„Die Möglichkeiten sind gering“
- Die Bundesregierung hat im Fall Yücel kaum Handlungsspielraum. Das sagt Helmut Aust (Foto: Privat), Professor für Staats- und Völkerrecht an der Freien Universität Berlin, im Gespräch mit Daniel Hadrys.
Die türkischen Behörden bezeichnen Deniz Yücel, der die deutsche und die türkische Staatsbürgerschaft besitzt, als „einheimischen Journalisten“. Ist das rechtens?
Grundsätzlich schon. Das entbindet sie aber nicht von der Pflicht, die Rechte zu respektieren, die Herr Yücel nach türkischem Recht und nach völkerrechtlichen Menschenrechtsabkommen hat. Die Bundesregierung könnte konsularischen Schutz ausüben, was bei „Doppelstaatlern“aber schwierig ist. Denn die türkischen Behörden müssten dafür akzeptieren, dass Yücels deutsche Staatsangehörigkeit die vorherrschende ist, weil sein Lebensmittelpunkt in Deutschland liegt.

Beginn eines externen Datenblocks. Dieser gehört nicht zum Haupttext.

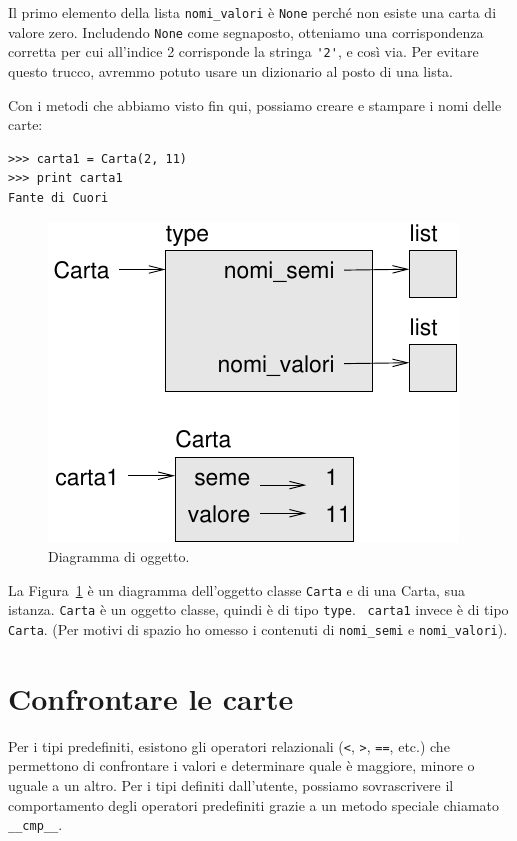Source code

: \documentclass[10pt]{book}
\begin{document}
Il primo elemento della lista \verb"nomi_valori" è {\tt None} perché non esiste una carta di valore zero. Includendo {\tt None} come segnaposto, otteniamo una corrispondenza corretta per cui all'indice 2 corrisponde la stringa \verb"'2'", e così via. Per evitare questo trucco, avremmo potuto usare un dizionario al posto di una lista.

Con i metodi che abbiamo visto fin qui, possiamo creare e stampare i nomi delle carte:

\begin{verbatim}
>>> carta1 = Carta(2, 11)
>>> print carta1
Fante di Cuori
\end{verbatim}

\begin{figure}
\centerline
{\includegraphics[scale=0.8]{figs/card1.pdf}}
\caption{Diagramma di oggetto.}
\label{fig.card1}
\end{figure}

La Figura~\ref{fig.card1} è un diagramma dell'oggetto classe {\tt Carta} e di una Carta, sua istanza.
{\tt Carta} è un oggetto classe, quindi è di tipo {\tt type}.  {\tt
carta1} invece è di tipo {\tt Carta}.  (Per motivi di spazio ho omesso i contenuti di \verb"nomi_semi" e \verb"nomi_valori").


\section{Confrontare le carte}
\label{comparecard}


Per i tipi predefiniti, esistono gli operatori relazionali
({\tt <}, {\tt >}, {\tt ==}, etc.)
che permettono di confrontare i valori e determinare quale è maggiore, minore o uguale a un altro. Per i tipi definiti dall'utente, possiamo sovrascrivere il comportamento degli operatori predefiniti grazie a un metodo speciale chiamato
\verb"__cmp__".  
\end{document}
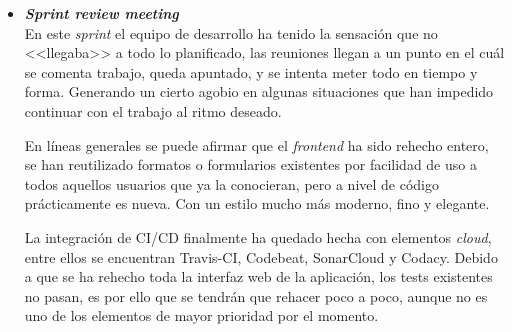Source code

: \begin{itemize}
\item \textbf{\textit{Sprint review meeting}}\\
En este \textit{sprint} el equipo de desarrollo ha tenido la sensación que no <<llegaba>> a todo lo planificado, las reuniones llegan a un punto en el cuál se comenta trabajo, queda apuntado, y se intenta meter todo en tiempo y forma. Generando un cierto agobio en algunas situaciones que han impedido continuar con el trabajo al ritmo deseado.

En líneas generales se puede afirmar que el \textit{frontend} ha sido rehecho entero, se han reutilizado formatos o formularios existentes por facilidad de uso a todos aquellos usuarios que ya la conocieran, pero a nivel de código prácticamente es nueva. Con un estilo mucho más moderno, fino y elegante.

La integración de CI/CD finalmente ha quedado hecha con elementos \textit{cloud}, entre ellos se encuentran Travis-CI, Codebeat, SonarCloud y Codacy. Debido a que se ha rehecho toda la interfaz web de la aplicación, los tests existentes no pasan, es por ello que se tendrán que rehacer poco a poco, aunque no es uno de los elementos de mayor prioridad por el momento.

\end{itemize}

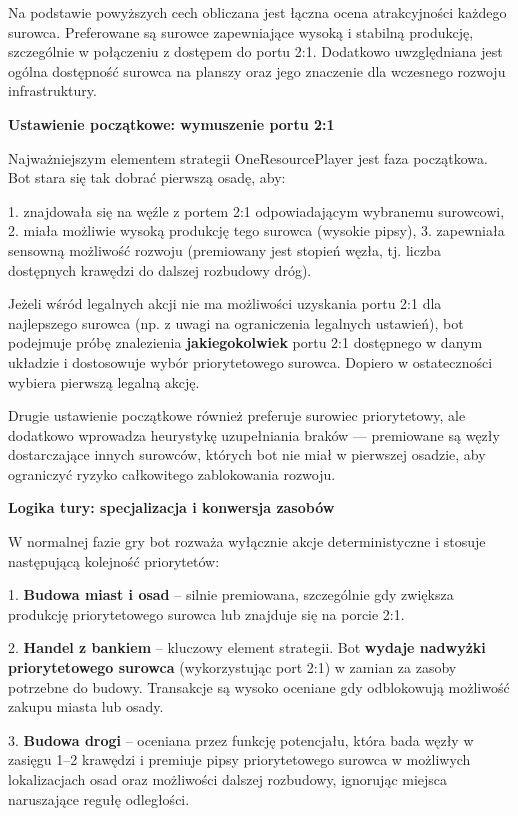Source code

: \documentclass[polish,inz,longabstract]{iithesis}
\begin{document}
Na podstawie powyższych cech obliczana jest łączna ocena atrakcyjności każdego surowca. Preferowane są surowce zapewniające wysoką i stabilną produkcję, szczególnie w połączeniu z dostępem do portu 2:1. Dodatkowo uwzględniana jest ogólna dostępność surowca na planszy oraz jego znaczenie dla wczesnego rozwoju infrastruktury.

\textbf{Ustawienie początkowe: wymuszenie portu 2:1}

Najważniejszym elementem strategii OneResourcePlayer jest faza początkowa. Bot stara się tak dobrać pierwszą osadę, aby:

1. znajdowała się na węźle z portem 2:1 odpowiadającym wybranemu surowcowi,
2. miała możliwie wysoką produkcję tego surowca (wysokie pipsy),
3. zapewniała sensowną możliwość rozwoju (premiowany jest stopień węzła, tj. liczba dostępnych krawędzi do dalszej rozbudowy dróg).

Jeżeli wśród legalnych akcji nie ma możliwości uzyskania portu 2:1 dla najlepszego surowca (np. z uwagi na ograniczenia legalnych ustawień), bot podejmuje próbę znalezienia \textbf{jakiegokolwiek} portu 2:1 dostępnego w danym układzie i dostosowuje wybór priorytetowego surowca. Dopiero w ostateczności wybiera pierwszą legalną akcję.

Drugie ustawienie początkowe również preferuje surowiec priorytetowy, ale dodatkowo wprowadza heurystykę uzupełniania braków — premiowane są węzły dostarczające innych surowców, których bot nie miał w pierwszej osadzie, aby ograniczyć ryzyko całkowitego zablokowania rozwoju.

\medskip
\textbf{Logika tury: specjalizacja i konwersja zasobów}

W normalnej fazie gry bot rozważa wyłącznie akcje deterministyczne i stosuje następującą kolejność priorytetów:

1. \textbf{Budowa miast i osad} – silnie premiowana, szczególnie gdy zwiększa produkcję priorytetowego surowca lub znajduje się na porcie 2:1.

2. \textbf{Handel z bankiem} – kluczowy element strategii. Bot \textbf{wydaje nadwyżki priorytetowego surowca} (wykorzystując port 2:1) w zamian za zasoby potrzebne do budowy. Transakcje są wysoko oceniane gdy odblokowują możliwość zakupu miasta lub osady.

3. \textbf{Budowa drogi} – oceniana przez funkcję potencjału, która bada węzły w zasięgu 1–2 krawędzi i premiuje pipsy priorytetowego surowca w możliwych lokalizacjach osad oraz możliwości dalszej rozbudowy, ignorując miejsca naruszające regułę odległości.
\end{document}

Wie kann dieser Schutz aussehen?
Die konsularischen und diplomatischen Mitarbeiter der deutschen Behörden in der Türkei könnten Kontakt zu Herrn Yücel aufnehmen und ihn in der Haft besuchen. Da wird es jedoch fraglich sein, ob die türkische Seite das akzeptiert. Die weiteren Handlungsmöglichkeiten sind sehr gering. Die Bundesregierung kann darauf drängen, dass Yücel fair und rechtsstaatlich behandelt wird und ihn gegebenenfalls beim Gerichtsverfahren in der Türkei unterstützen. Aber sie hat keine konkrete Handhabe, um Yücel aus der türkischen Untersuchungshaft zu befreien.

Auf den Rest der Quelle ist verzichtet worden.